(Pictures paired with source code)
*** Begin section ***

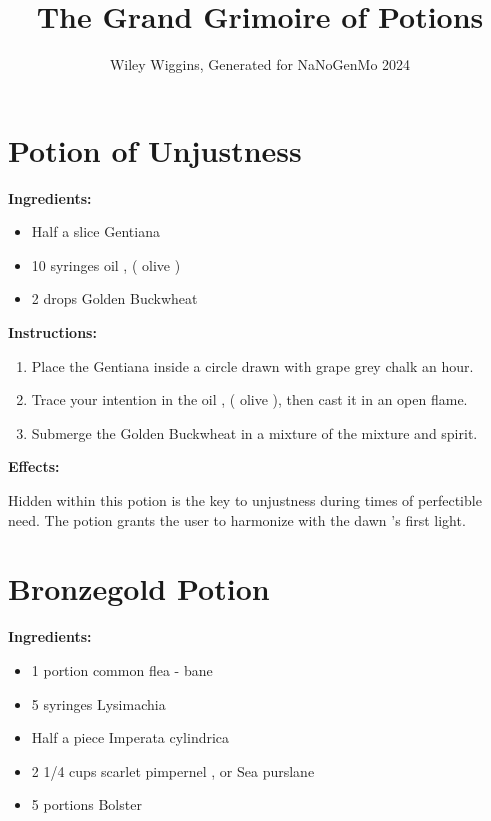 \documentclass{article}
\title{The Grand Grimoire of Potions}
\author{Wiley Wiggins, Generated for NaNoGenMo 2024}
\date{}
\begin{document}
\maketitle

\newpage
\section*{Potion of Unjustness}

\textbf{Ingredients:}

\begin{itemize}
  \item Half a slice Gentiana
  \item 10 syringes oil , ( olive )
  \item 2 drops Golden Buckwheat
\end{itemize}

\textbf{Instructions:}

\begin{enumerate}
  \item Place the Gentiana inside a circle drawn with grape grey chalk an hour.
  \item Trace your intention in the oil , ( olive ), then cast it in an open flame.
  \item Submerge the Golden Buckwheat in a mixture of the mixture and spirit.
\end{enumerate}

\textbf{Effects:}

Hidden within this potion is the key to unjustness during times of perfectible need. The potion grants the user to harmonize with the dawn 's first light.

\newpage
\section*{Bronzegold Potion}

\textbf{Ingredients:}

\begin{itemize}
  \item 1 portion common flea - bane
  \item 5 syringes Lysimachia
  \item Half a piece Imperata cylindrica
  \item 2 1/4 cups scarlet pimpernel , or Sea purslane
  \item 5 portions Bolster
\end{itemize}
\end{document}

*** End section ***

PROBLEM TO WORK ON: Set down the entries word for word, omitting all pictures.

RESULT OF THE TASK:
 \documentclass{article}
\title{The Grand Grimoire of Potions}
\author{Wiley Wiggins, Generated for NaNoGenMo 2024}
\date{}
\begin{document}
\maketitle

\newpage
\section*{Potion of Unjustness}

\textbf{Ingredients:}

\begin{itemize}
  \item Half a slice Gentiana
  \item 10 syringes oil , ( olive )
  \item 2 drops Golden Buckwheat
\end{itemize}

\textbf{Instructions:}

\begin{enumerate}
  \item Place the Gentiana inside a circle drawn with grape grey chalk an hour.
  \item Trace your intention in the oil , ( olive ), then cast it in an open flame.
  \item Submerge the Golden Buckwheat in a mixture of the mixture and spirit.
\end{enumerate}

\textbf{Effects:}

Hidden within this potion is the key to unjustness during times of perfectible need. The potion grants the user to harmonize with the dawn 's first light.

\newpage
\section*{Bronzegold Potion}

\textbf{Ingredients:}

\begin{itemize}
  \item 1 portion common flea - bane
  \item 5 syringes Lysimachia
  \item Half a piece Imperata cylindrica
  \item 2 1/4 cups scarlet pimpernel , or Sea purslane
  \item 5 portions Bolster
\end{itemize}
\end{document}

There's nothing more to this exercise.